- **Record excerpts**:
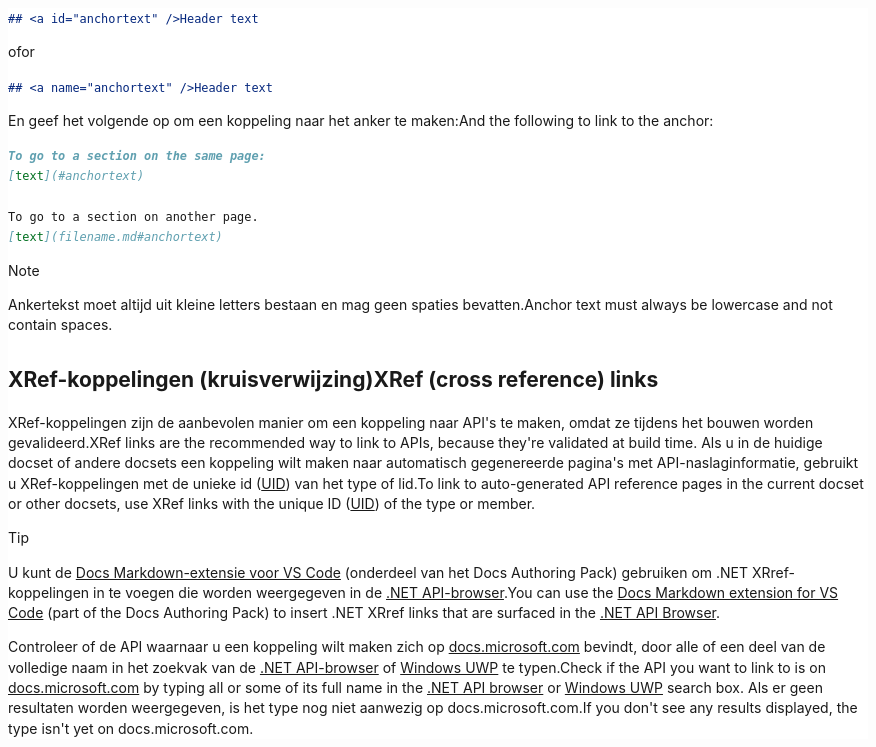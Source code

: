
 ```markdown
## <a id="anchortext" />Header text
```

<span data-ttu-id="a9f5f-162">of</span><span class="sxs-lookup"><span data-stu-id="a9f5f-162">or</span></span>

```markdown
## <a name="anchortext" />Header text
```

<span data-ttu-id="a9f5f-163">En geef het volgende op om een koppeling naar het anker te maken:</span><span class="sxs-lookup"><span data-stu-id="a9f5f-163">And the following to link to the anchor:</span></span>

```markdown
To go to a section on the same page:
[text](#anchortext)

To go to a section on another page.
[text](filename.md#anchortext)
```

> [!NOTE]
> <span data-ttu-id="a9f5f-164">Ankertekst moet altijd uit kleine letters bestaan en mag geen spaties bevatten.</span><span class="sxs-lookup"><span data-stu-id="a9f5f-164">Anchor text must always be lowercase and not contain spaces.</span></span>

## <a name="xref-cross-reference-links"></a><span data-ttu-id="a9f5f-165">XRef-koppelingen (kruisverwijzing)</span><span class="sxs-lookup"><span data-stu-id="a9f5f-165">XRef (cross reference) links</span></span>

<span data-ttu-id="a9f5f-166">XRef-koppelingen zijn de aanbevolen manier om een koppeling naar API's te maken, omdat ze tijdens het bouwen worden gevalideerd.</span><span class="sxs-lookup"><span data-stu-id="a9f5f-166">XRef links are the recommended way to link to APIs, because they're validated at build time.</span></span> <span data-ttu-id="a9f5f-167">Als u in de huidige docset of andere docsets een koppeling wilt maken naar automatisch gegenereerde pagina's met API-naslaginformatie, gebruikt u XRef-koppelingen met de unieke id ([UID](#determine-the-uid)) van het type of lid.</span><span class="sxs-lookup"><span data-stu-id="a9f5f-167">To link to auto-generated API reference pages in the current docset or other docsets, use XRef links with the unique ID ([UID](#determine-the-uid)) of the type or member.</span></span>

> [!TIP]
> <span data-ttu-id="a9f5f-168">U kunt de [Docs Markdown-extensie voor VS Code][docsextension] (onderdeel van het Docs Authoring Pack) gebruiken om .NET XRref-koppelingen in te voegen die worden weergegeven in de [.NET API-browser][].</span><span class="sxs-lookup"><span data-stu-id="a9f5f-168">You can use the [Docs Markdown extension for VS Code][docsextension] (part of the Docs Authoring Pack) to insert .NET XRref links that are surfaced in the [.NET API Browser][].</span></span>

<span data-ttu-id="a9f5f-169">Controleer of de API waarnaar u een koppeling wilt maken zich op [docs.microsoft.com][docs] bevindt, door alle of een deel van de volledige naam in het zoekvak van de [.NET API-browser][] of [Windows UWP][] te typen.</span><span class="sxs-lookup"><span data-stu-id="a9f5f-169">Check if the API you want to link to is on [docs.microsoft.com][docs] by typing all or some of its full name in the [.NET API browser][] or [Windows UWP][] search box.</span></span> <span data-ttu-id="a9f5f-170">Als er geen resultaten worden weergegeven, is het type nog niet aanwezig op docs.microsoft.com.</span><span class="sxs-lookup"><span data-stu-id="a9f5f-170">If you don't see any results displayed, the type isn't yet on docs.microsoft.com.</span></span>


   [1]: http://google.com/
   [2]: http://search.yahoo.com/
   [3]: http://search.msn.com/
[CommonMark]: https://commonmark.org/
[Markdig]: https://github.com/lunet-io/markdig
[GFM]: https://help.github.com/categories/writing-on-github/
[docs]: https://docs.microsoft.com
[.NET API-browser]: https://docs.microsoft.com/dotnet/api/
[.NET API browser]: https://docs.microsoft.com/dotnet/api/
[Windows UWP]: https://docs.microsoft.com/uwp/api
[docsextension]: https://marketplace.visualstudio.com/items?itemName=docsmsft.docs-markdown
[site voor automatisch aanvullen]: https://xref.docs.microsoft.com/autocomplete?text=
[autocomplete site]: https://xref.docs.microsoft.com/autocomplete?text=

* * *

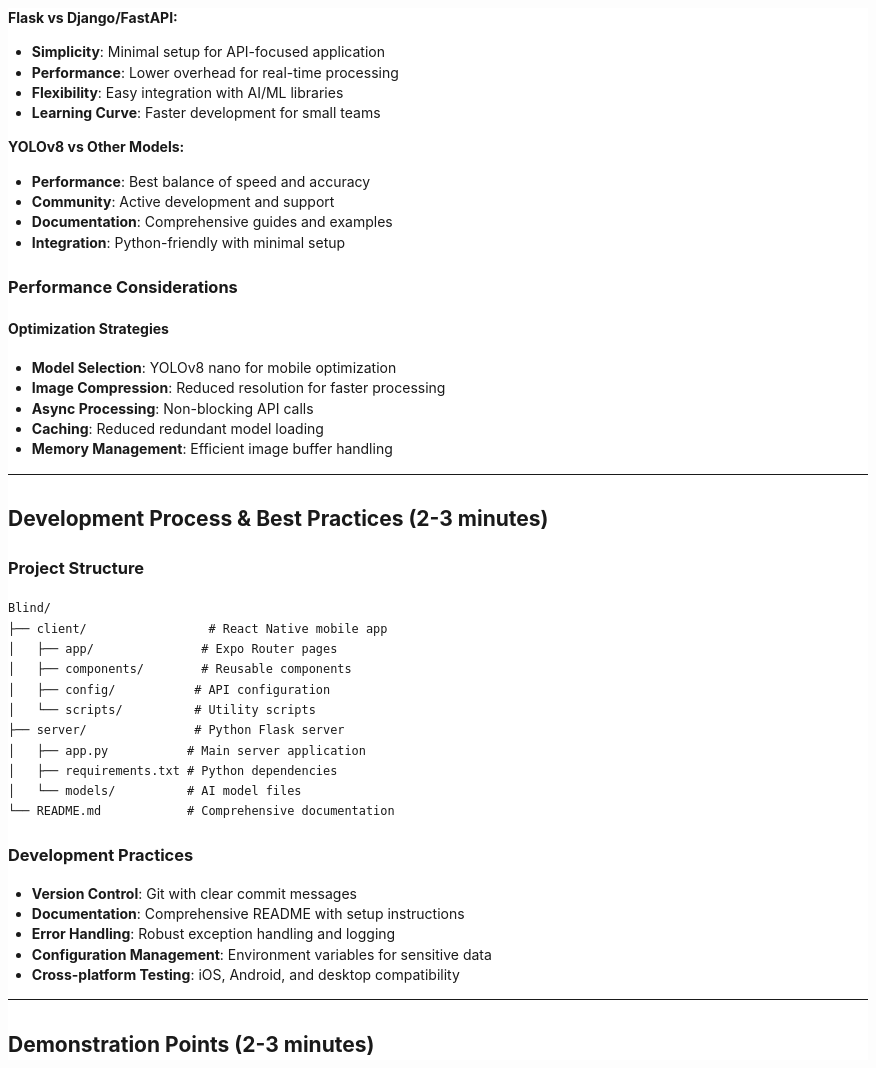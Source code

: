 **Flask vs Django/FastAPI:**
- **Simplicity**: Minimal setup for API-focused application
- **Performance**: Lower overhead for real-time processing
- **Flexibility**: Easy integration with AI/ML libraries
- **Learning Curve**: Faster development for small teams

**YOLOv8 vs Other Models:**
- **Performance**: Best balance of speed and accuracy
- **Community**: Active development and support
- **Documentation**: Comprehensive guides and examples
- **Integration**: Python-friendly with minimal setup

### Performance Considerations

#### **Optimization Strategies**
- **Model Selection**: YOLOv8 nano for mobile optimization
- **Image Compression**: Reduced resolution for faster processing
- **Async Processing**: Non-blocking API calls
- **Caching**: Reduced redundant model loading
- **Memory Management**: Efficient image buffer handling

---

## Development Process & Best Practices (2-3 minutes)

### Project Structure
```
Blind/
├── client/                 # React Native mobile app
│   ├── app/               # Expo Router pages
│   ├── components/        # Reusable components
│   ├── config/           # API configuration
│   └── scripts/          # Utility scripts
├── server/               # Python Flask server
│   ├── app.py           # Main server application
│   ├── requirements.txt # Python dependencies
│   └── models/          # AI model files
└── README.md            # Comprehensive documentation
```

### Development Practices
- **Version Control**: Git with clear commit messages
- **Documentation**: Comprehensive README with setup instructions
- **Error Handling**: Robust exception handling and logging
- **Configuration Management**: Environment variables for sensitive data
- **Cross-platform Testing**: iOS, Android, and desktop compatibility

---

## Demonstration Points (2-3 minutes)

- **Your instructions**: Find the lines of the listing that contain the string "Practices" and give how many there are, with no other words.

- **Solution to the problem**: 2